[Python-Dev] Dictionary sparseness

Jack Diederich jack@performancedrivers.com
Mon, 12 May 2003 02:16:57 -0400


On Sun, May 11, 2003 at 09:47:33PM -0400, Tim Peters wrote:
> [Agthorr]
> > An alternate optimization would be the additional of an immutable
> > dictionary type to the language, initialized from a mutable dictionary
> > type.  Upon creation, this dictionary would optimize itself, in a
> > manner similar to "gperf" program which creates (nearly) minimal
> > zero-collision hash tables.
>
> For symbol table apps, Bentley & Sedgewick rehabilitated the idea of ternary
> search trees a few years ago, and I think you'd enjoy reading their papers:
> 
>     http://www.cs.princeton.edu/~rs/strings/
> 
> In particular, they're faster than hashing in the failing-lookup case.

They nest well too.  And you can do some caching if the higher level trees
are unchaning (local scope can shortcut into builtins).

I have a pure-python ternary tree and a C w/python wrappers of ternary trees
lying around.  They were written with symbol tables is mind, I haven't touched
em since my presentation proposal on the topic [ternary trees in general,
replacing python symbol dict w/ t-trees as the closing example] was declined 
for the Portland OReilly thingy (bruised ego, sour grapes, et al).

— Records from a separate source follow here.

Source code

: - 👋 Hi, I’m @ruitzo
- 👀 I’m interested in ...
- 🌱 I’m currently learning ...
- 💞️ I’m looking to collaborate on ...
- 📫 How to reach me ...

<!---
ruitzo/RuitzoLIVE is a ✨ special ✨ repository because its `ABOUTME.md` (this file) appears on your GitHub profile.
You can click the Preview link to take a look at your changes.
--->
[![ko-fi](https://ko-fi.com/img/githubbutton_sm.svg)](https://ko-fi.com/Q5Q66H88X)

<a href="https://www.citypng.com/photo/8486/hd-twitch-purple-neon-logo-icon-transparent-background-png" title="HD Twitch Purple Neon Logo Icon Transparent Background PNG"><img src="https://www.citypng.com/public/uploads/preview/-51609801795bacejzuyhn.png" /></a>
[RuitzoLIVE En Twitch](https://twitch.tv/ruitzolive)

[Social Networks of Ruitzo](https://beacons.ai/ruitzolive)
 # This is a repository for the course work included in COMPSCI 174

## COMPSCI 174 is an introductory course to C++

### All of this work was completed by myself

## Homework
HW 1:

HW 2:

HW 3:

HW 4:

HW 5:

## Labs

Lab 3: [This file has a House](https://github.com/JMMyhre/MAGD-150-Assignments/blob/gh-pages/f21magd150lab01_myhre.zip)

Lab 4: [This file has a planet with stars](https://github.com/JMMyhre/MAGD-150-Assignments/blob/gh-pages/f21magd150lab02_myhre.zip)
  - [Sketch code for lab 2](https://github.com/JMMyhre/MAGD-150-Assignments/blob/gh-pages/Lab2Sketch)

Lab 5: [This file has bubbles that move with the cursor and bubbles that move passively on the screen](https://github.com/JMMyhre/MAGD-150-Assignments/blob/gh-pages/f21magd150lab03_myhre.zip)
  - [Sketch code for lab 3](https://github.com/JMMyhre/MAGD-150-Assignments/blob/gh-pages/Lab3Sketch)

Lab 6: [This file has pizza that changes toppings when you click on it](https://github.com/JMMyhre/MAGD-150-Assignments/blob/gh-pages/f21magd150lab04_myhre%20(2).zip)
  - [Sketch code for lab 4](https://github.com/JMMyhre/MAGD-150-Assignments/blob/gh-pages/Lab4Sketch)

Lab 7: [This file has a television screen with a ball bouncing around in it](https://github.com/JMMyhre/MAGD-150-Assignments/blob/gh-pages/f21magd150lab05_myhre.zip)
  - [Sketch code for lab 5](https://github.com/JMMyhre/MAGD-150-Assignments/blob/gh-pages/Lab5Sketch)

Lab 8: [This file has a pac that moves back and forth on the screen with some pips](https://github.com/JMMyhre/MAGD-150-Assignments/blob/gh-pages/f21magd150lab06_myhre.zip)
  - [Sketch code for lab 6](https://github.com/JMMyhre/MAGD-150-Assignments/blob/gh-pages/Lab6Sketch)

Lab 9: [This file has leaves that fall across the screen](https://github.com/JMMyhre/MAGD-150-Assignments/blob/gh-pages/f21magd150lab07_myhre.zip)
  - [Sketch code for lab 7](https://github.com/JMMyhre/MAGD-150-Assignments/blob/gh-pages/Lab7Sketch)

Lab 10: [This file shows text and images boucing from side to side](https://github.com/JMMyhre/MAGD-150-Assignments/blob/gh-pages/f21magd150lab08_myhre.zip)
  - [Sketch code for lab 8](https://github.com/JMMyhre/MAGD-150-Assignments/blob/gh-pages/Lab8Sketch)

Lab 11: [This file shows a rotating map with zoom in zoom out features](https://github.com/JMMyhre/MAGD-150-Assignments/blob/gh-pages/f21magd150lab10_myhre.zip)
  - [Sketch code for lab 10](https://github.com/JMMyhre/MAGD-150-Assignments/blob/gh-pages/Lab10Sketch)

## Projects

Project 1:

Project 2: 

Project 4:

Cut-n-paste from an off-list for this undying thread below.
Hettinger's idea of treaps is a good one.  A ternary-treap would also
be possible.

-jack

[Raymond]
> My thought is to use a treap.  The binary search side would scan the
> hash values while the heap part would organize from most frequent to
> least frequently accessed key.  It could even be dynamic and re-arrange
> the heap according to usage patterns.

[me]
treaps would probably be a better fit than ternary trees, espcially for
builtins for the reasons you mention.  A good default ordering would
go a long way.

[me, about ternary trees]
They nest nicely, a valid 'next' node can be another ternary tree, so
pseudo code for import would be

newmodule = __import__('mymodule')
# assume __module_symdict__ is the module's symbol table
__module_symdict__['mymodule.'] = newmodule.__module_symdict__

a lookup for 'mymodule.some_function' would happily run from the
current module's tree into the 'mymodule' tree.  The '.' seperator
would only remain speical from a user's point of view.

If symbols don't share leading characters, ternary trees are just
binary trees that require additional bookkeeping.  This is probably
the case, so ternary trees become less neat [even if they do make for
prettier pictures].